When MPs quote education statistics, I’m always curious where they got them from and whether they are accurate. Last week, Labour leadership contender Liz Kendall made a speech in Leicester where she mentioned that in Leicester West, ‘children start school on average 15 months behind where they should be in terms of their development’.
We don’t, yet, routinely assess children as they arrive in school and other major surveys aren’t big enough to disaggregate statistics by constituency. But Early Years Foundation Stage profiles are submitted towards the end of their Reception year, summarising communication and language skills, physical development and personal, social and emotional development. These can be aggregated to an overall score.

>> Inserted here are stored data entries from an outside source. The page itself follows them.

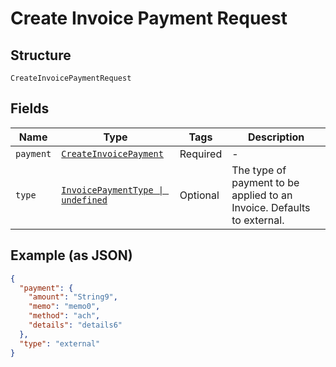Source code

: 
# Create Invoice Payment Request

## Structure

`CreateInvoicePaymentRequest`

## Fields

| Name | Type | Tags | Description |
|  --- | --- | --- | --- |
| `payment` | [`CreateInvoicePayment`](../../doc/models/create-invoice-payment.md) | Required | - |
| `type` | [`InvoicePaymentType \| undefined`](../../doc/models/invoice-payment-type.md) | Optional | The type of payment to be applied to an Invoice. Defaults to external. |

## Example (as JSON)

```json
{
  "payment": {
    "amount": "String9",
    "memo": "memo0",
    "method": "ach",
    "details": "details6"
  },
  "type": "external"
}
```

As expected, FSP score varies by date of birth, sex of child and FSM status. So we can say that boys are almost 5 months behind girls and FSM pupils are 7 months behind non-FSM pupils by the end of Reception. And children score about 1 Foundation Stage Profile (FSP) point more for every month they are older than the youngest child in the class.
Is it really true that children in Leicester West are 15 months behind in development when they start school? I don’t know, but by the end of Reception their FSP profile shows them to be over 8 months behind the national average. And she certainly chose the right constituency to emphasise the importance of early years interventions: children in Leicester West are further behind any other constituency in the country.
Part of the difficulty in MPs quoting these statistics is that they use the word ‘expectations‘ in the colloquial sense, meaning ‘where they should be’ or ‘where we would like them to be’. As statisticians the word ‘expected’ corresponds with the mean average. It is worth noting that children in Leicester West are 15 months behind those in Altrincham and Sale West, which has the highest Foundation Stage Profile scores in the country. Perhaps this is what she had in mind.